PROBLEM STATEMENT: Once you have checked each line below, report only the number of lines that contain the word "santos".

EXTRACTED RECORDS:
+ + + +
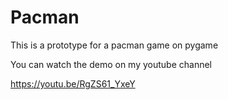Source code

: # Pacman
This is a prototype for a pacman game on pygame

You can watch the demo on my youtube channel

https://youtu.be/RgZS61_YxeY
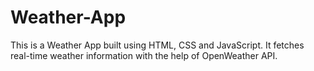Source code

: # Weather-App
This is a Weather App built using HTML, CSS and JavaScript.
It fetches real-time weather information with the help of OpenWeather API.
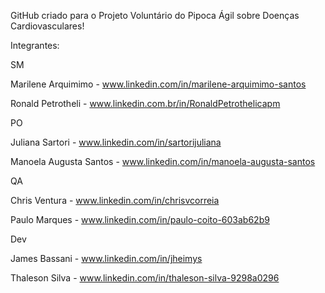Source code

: GitHub criado para o Projeto Voluntário do Pipoca Ágil sobre Doenças Cardiovasculares!

Integrantes:

SM

Marilene Arquimimo - www.linkedin.com/in/marilene-arquimimo-santos

Ronald Petrotheli - www.linkedin.com.br/in/RonaldPetrothelicapm

PO

Juliana Sartori - www.linkedin.com/in/sartorijuliana

Manoela Augusta Santos - www.linkedin.com/in/manoela-augusta-santos

QA

Chris Ventura - www.linkedin.com/in/chrisvcorreia

Paulo Marques - www.linkedin.com/in/paulo-coito-603ab62b9

Dev

James Bassani - www.linkedin.com/in/jheimys

Thaleson Silva - www.linkedin.com/in/thaleson-silva-9298a0296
+ + + +
TASK RESULT: 2